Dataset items
══════
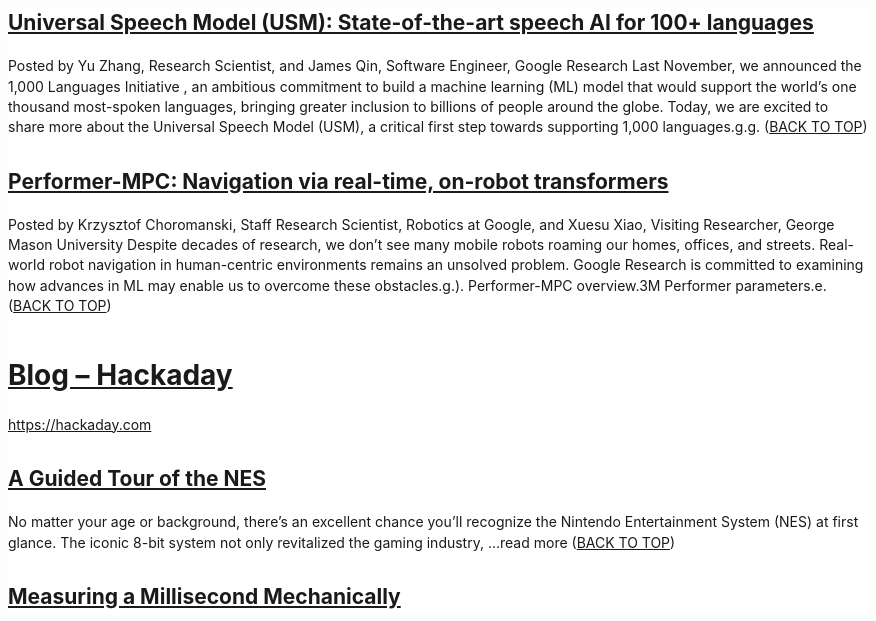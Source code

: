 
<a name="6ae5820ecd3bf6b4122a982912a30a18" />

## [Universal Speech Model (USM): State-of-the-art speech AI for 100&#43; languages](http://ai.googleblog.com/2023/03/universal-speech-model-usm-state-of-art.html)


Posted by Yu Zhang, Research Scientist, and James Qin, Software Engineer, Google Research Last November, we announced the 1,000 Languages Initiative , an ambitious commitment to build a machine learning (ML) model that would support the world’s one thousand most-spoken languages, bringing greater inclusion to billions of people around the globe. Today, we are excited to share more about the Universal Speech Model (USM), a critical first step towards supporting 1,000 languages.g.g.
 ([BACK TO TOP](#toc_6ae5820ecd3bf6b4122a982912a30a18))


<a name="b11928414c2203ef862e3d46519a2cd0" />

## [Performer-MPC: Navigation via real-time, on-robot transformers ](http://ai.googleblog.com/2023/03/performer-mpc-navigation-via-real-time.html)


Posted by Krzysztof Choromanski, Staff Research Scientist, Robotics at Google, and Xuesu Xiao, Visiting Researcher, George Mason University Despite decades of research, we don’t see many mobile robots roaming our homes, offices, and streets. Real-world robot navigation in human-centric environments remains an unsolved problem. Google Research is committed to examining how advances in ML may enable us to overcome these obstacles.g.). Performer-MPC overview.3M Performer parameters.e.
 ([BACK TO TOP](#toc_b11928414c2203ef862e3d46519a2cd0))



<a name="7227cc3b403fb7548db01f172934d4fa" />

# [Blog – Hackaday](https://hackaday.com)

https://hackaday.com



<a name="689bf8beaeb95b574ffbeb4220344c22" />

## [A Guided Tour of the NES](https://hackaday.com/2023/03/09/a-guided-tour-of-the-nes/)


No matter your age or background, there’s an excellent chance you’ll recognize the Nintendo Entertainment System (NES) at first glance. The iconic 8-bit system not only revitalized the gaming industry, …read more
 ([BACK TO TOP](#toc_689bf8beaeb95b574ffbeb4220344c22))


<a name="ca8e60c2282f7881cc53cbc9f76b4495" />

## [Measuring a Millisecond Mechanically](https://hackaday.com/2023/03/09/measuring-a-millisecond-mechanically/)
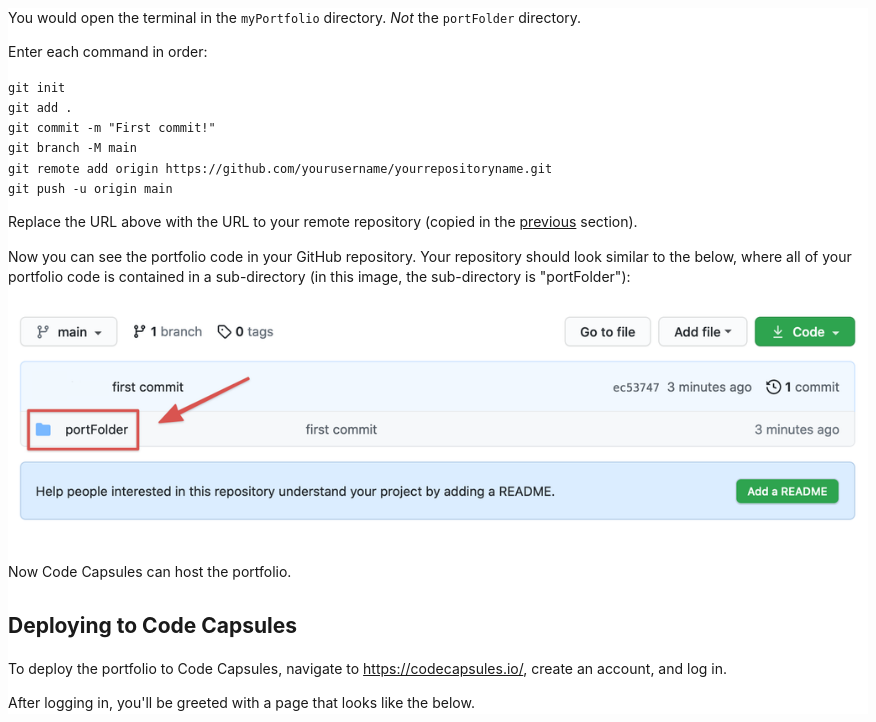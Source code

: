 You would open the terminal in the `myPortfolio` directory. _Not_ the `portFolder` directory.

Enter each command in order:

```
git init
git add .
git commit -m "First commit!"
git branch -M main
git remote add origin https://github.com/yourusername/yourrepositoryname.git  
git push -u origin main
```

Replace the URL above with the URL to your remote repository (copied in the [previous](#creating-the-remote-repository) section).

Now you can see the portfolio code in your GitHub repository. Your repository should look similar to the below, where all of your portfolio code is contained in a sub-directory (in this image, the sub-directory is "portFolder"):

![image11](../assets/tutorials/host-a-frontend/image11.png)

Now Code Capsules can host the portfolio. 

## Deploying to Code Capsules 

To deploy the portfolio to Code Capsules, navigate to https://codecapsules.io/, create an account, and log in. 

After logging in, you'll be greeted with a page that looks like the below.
══════
* [AIM OF THE EXERCISE]: Please repeat, exactly and only, the lines from the one containing "## Deploying to Code Capsules" through the last line of the records, both included.

* [EXERCISE RESULT]:
## Deploying to Code Capsules 

To deploy the portfolio to Code Capsules, navigate to https://codecapsules.io/, create an account, and log in. 

After logging in, you'll be greeted with a page that looks like the below.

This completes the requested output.